#### Assignment:
Where an entry below contains an image, skip the image and reproduce the rest exactly.

** Exercise inputs follows **

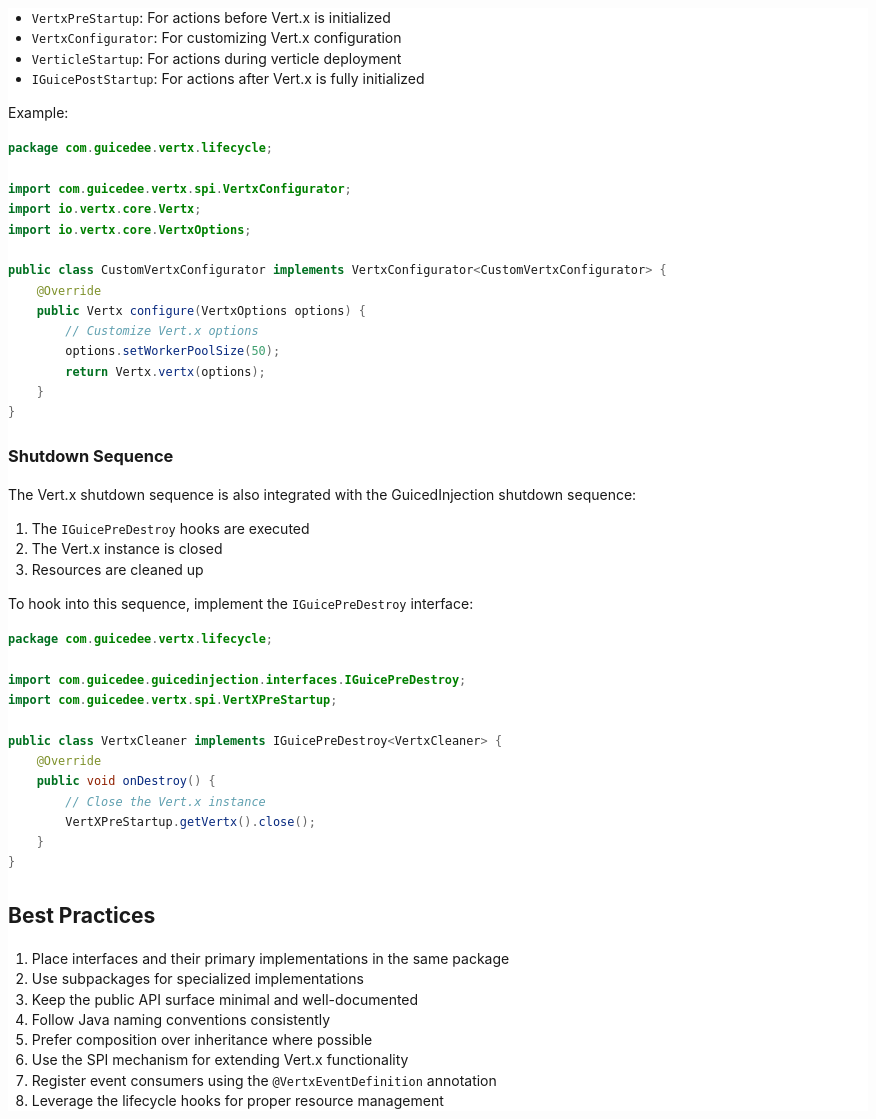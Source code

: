 - `VertxPreStartup`: For actions before Vert.x is initialized
- `VertxConfigurator`: For customizing Vert.x configuration
- `VerticleStartup`: For actions during verticle deployment
- `IGuicePostStartup`: For actions after Vert.x is fully initialized

Example:

```java
package com.guicedee.vertx.lifecycle;

import com.guicedee.vertx.spi.VertxConfigurator;
import io.vertx.core.Vertx;
import io.vertx.core.VertxOptions;

public class CustomVertxConfigurator implements VertxConfigurator<CustomVertxConfigurator> {
    @Override
    public Vertx configure(VertxOptions options) {
        // Customize Vert.x options
        options.setWorkerPoolSize(50);
        return Vertx.vertx(options);
    }
}
```

### Shutdown Sequence

The Vert.x shutdown sequence is also integrated with the GuicedInjection shutdown sequence:

1. The `IGuicePreDestroy` hooks are executed
2. The Vert.x instance is closed
3. Resources are cleaned up

To hook into this sequence, implement the `IGuicePreDestroy` interface:

```java
package com.guicedee.vertx.lifecycle;

import com.guicedee.guicedinjection.interfaces.IGuicePreDestroy;
import com.guicedee.vertx.spi.VertXPreStartup;

public class VertxCleaner implements IGuicePreDestroy<VertxCleaner> {
    @Override
    public void onDestroy() {
        // Close the Vert.x instance
        VertXPreStartup.getVertx().close();
    }
}
```

## Best Practices

1. Place interfaces and their primary implementations in the same package
2. Use subpackages for specialized implementations
3. Keep the public API surface minimal and well-documented
4. Follow Java naming conventions consistently
5. Prefer composition over inheritance where possible
6. Use the SPI mechanism for extending Vert.x functionality
7. Register event consumers using the `@VertxEventDefinition` annotation
8. Leverage the lifecycle hooks for proper resource management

** End of Exercise inputs **

#### Answer box:
Source code

: - `VertxPreStartup`: For actions before Vert.x is initialized
- `VertxConfigurator`: For customizing Vert.x configuration
- `VerticleStartup`: For actions during verticle deployment
- `IGuicePostStartup`: For actions after Vert.x is fully initialized

Example:

```java
package com.guicedee.vertx.lifecycle;

import com.guicedee.vertx.spi.VertxConfigurator;
import io.vertx.core.Vertx;
import io.vertx.core.VertxOptions;

public class CustomVertxConfigurator implements VertxConfigurator<CustomVertxConfigurator> {
    @Override
    public Vertx configure(VertxOptions options) {
        // Customize Vert.x options
        options.setWorkerPoolSize(50);
        return Vertx.vertx(options);
    }
}
```

### Shutdown Sequence

The Vert.x shutdown sequence is also integrated with the GuicedInjection shutdown sequence:

1. The `IGuicePreDestroy` hooks are executed
2. The Vert.x instance is closed
3. Resources are cleaned up

To hook into this sequence, implement the `IGuicePreDestroy` interface:

```java
package com.guicedee.vertx.lifecycle;

import com.guicedee.guicedinjection.interfaces.IGuicePreDestroy;
import com.guicedee.vertx.spi.VertXPreStartup;

public class VertxCleaner implements IGuicePreDestroy<VertxCleaner> {
    @Override
    public void onDestroy() {
        // Close the Vert.x instance
        VertXPreStartup.getVertx().close();
    }
}
```

## Best Practices

1. Place interfaces and their primary implementations in the same package
2. Use subpackages for specialized implementations
3. Keep the public API surface minimal and well-documented
4. Follow Java naming conventions consistently
5. Prefer composition over inheritance where possible
6. Use the SPI mechanism for extending Vert.x functionality
7. Register event consumers using the `@VertxEventDefinition` annotation
8. Leverage the lifecycle hooks for proper resource management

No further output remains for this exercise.